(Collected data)
+ + + + + + +

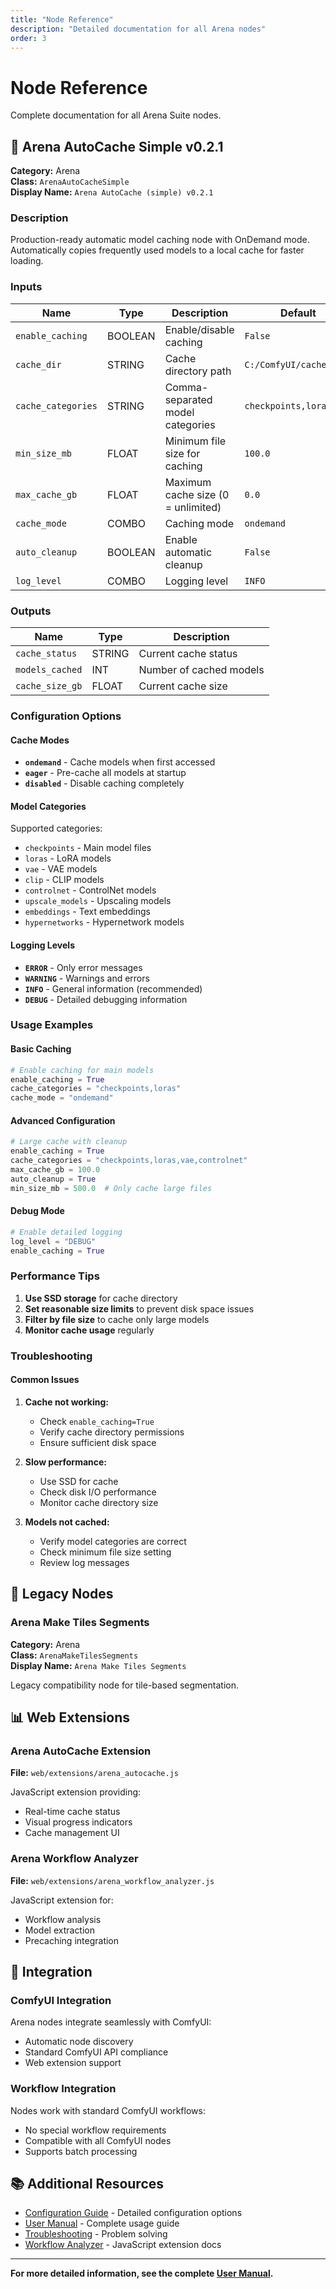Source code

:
 ```yaml
---
title: "Node Reference"
description: "Detailed documentation for all Arena nodes"
order: 3
---
```


# Node Reference

Complete documentation for all Arena Suite nodes.

## 🎯 Arena AutoCache Simple v0.2.1

**Category:** Arena  
**Class:** `ArenaAutoCacheSimple`  
**Display Name:** `Arena AutoCache (simple) v0.2.1`

### Description

Production-ready automatic model caching node with OnDemand mode. Automatically copies frequently used models to a local cache for faster loading.

### Inputs

| Name | Type | Description | Default |
|------|------|-------------|---------|
| `enable_caching` | BOOLEAN | Enable/disable caching | `False` |
| `cache_dir` | STRING | Cache directory path | `C:/ComfyUI/cache` |
| `cache_categories` | STRING | Comma-separated model categories | `checkpoints,loras,vae` |
| `min_size_mb` | FLOAT | Minimum file size for caching | `100.0` |
| `max_cache_gb` | FLOAT | Maximum cache size (0 = unlimited) | `0.0` |
| `cache_mode` | COMBO | Caching mode | `ondemand` |
| `auto_cleanup` | BOOLEAN | Enable automatic cleanup | `False` |
| `log_level` | COMBO | Logging level | `INFO` |

### Outputs

| Name | Type | Description |
|------|------|-------------|
| `cache_status` | STRING | Current cache status |
| `models_cached` | INT | Number of cached models |
| `cache_size_gb` | FLOAT | Current cache size |

### Configuration Options

#### Cache Modes

- **`ondemand`** - Cache models when first accessed
- **`eager`** - Pre-cache all models at startup
- **`disabled`** - Disable caching completely

#### Model Categories

Supported categories:
- `checkpoints` - Main model files
- `loras` - LoRA models
- `vae` - VAE models
- `clip` - CLIP models
- `controlnet` - ControlNet models
- `upscale_models` - Upscaling models
- `embeddings` - Text embeddings
- `hypernetworks` - Hypernetwork models

#### Logging Levels

- **`ERROR`** - Only error messages
- **`WARNING`** - Warnings and errors
- **`INFO`** - General information (recommended)
- **`DEBUG`** - Detailed debugging information

### Usage Examples

#### Basic Caching

```python
# Enable caching for main models
enable_caching = True
cache_categories = "checkpoints,loras"
cache_mode = "ondemand"
```

#### Advanced Configuration

```python
# Large cache with cleanup
enable_caching = True
cache_categories = "checkpoints,loras,vae,controlnet"
max_cache_gb = 100.0
auto_cleanup = True
min_size_mb = 500.0  # Only cache large files
```

#### Debug Mode

```python
# Enable detailed logging
log_level = "DEBUG"
enable_caching = True
```

### Performance Tips

1. **Use SSD storage** for cache directory
2. **Set reasonable size limits** to prevent disk space issues
3. **Filter by file size** to cache only large models
4. **Monitor cache usage** regularly

### Troubleshooting

#### Common Issues

1. **Cache not working:**
   - Check `enable_caching=True`
   - Verify cache directory permissions
   - Ensure sufficient disk space

2. **Slow performance:**
   - Use SSD for cache
   - Check disk I/O performance
   - Monitor cache directory size

3. **Models not cached:**
   - Verify model categories are correct
   - Check minimum file size setting
   - Review log messages

## 🔧 Legacy Nodes

### Arena Make Tiles Segments

**Category:** Arena  
**Class:** `ArenaMakeTilesSegments`  
**Display Name:** `Arena Make Tiles Segments`

Legacy compatibility node for tile-based segmentation.

## 📊 Web Extensions

### Arena AutoCache Extension

**File:** `web/extensions/arena_autocache.js`

JavaScript extension providing:
- Real-time cache status
- Visual progress indicators
- Cache management UI

### Arena Workflow Analyzer

**File:** `web/extensions/arena_workflow_analyzer.js`

JavaScript extension for:
- Workflow analysis
- Model extraction
- Precaching integration

## 🔗 Integration

### ComfyUI Integration

Arena nodes integrate seamlessly with ComfyUI:
- Automatic node discovery
- Standard ComfyUI API compliance
- Web extension support

### Workflow Integration

Nodes work with standard ComfyUI workflows:
- No special workflow requirements
- Compatible with all ComfyUI nodes
- Supports batch processing

## 📚 Additional Resources

- [Configuration Guide](config.md) - Detailed configuration options
- [User Manual](manual.md) - Complete usage guide
- [Troubleshooting](troubleshooting.md) - Problem solving
- [Workflow Analyzer](../ARENA_WORKFLOW_ANALYZER.md) - JavaScript extension docs

---

**For more detailed information, see the complete [User Manual](manual.md).**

+ + + + + + +

• REQUIREMENT: For every line in the data above that has the string "Configuration", return that line.

• YOUR RESPONSE:
### Configuration Options
#### Advanced Configuration
- [Configuration Guide](config.md) - Detailed configuration options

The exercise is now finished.